“Compassion is what keeps America great” was the title of this morning’s editorial in our local newspaper. It caught our eye.
Americans are a generous people. Across this country you see individuals and communities helping others in little and big ways. You read stories about acts of kindness and people feeling empathy for one another. This unites us, as it unites communities around the world.
Look at the outpouring of support from Americans at times of tragedy near and far. In the wake of Katrina and horror of 9/11, or devastation following Haiti’s 2010 earthquake or Indonesia’s 2004 tsunami. We reached into our wallets, jumped on a bus, organized relief, and cared for the displaced.
“This is just the type of thing to do – you do this for people,” says Nancy Flickinger, a member of a local church group. “They need all the help they can get.”
What is interesting is who she was talking about… a 56-year old Kurdish widow and her sons who have spent the past 2 years in a Turkish refugee camp. They are refugees from Iraq fleeing violence, hoping for the opportunity to build a new life in our town after their world had been torn apart.

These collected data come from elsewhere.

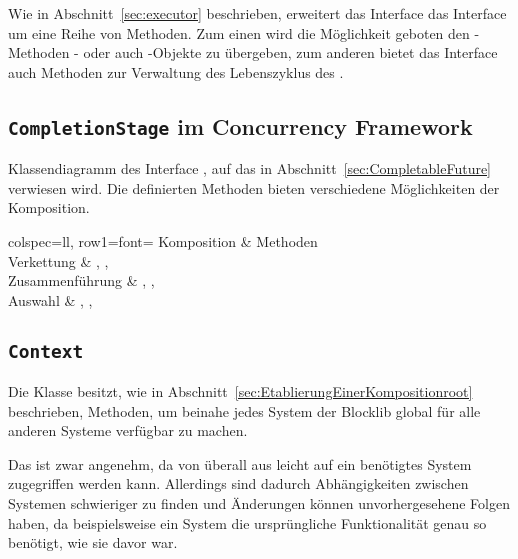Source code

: Wie in Abschnitt~\vref{sec:executor} beschrieben, erweitert das Interface  das Interface  um eine Reihe von Methoden. Zum einen wird die Möglichkeit geboten den -Methoden - oder auch -Objekte zu übergeben, zum anderen bietet das Interface auch Methoden zur Verwaltung des Lebenszyklus des .

\clearpage
\subsection{\texttt{CompletionStage} im Concurrency Framework}\label{appendix:CompletionStage}


Klassendiagramm des Interface , auf das in Abschnitt~\vref{sec:CompletableFuture} verwiesen wird. Die definierten Methoden bieten verschiedene Möglichkeiten der Komposition.

\begin{tblr}{
	colspec={ll},
	row{1}={font=\bfseries}
	}
	Komposition & Methoden \\
	Verkettung & , , \\
	Zusammenführung & , ,  \\
	Auswahl & , ,  \\
\end{tblr}

\clearpage
\subsection{\texttt{Context}}\label{appendix:context}
{
	\centering
	
	\par
}
Die Klasse  besitzt, wie in Abschnitt~\vref{sec:EtablierungEinerKompositionroot} beschrieben, Methoden, um beinahe jedes System der Blocklib global für alle anderen Systeme verfügbar zu machen. 

Das ist zwar angenehm, da von überall aus leicht auf ein benötigtes System zugegriffen werden kann. Allerdings sind dadurch Abhängigkeiten zwischen Systemen schwieriger zu finden und Änderungen können unvorhergesehene Folgen haben, da beispielsweise ein System die ursprüngliche Funktionalität genau so benötigt, wie sie davor war.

For a few weeks it looked like this family of three might not make it to the U.S., despite a lengthy vetting process. But when the travel ban was blocked, they were cleared for resettlement and arrived last night to a welcome of 180 Americans who have all made a 5-year commitment to help with transportation, learning English, and acclimating to life in this country.
Americans are indeed a compassionate people, and that empathy makes us great.
Seven years ago someone who loaned us money to start Prosperity Candle pressed us to figure how we could have a local impact in addition to supporting widows in Baghdad. So we reached out to women refugees recently relocated nearby, and ever since are glad he nudged us in this direction.
Working side by side with refugees who fled persecution, lost their homes and livelihoods, endured endless hardships in refugee camps, and arrived here with little more than hope for a better life has been educational and inspiring, and has enriched our lives and community.
The story we tell is that we helped these foreign-born women, but in truth they have given much more in return. Every day in our candle studio we are grateful for their skill and attention to detail, their diligence and hard work, the constant improvements they make.
Mostly, though, we are we are grateful for their friendship. Compassion and caring go both ways.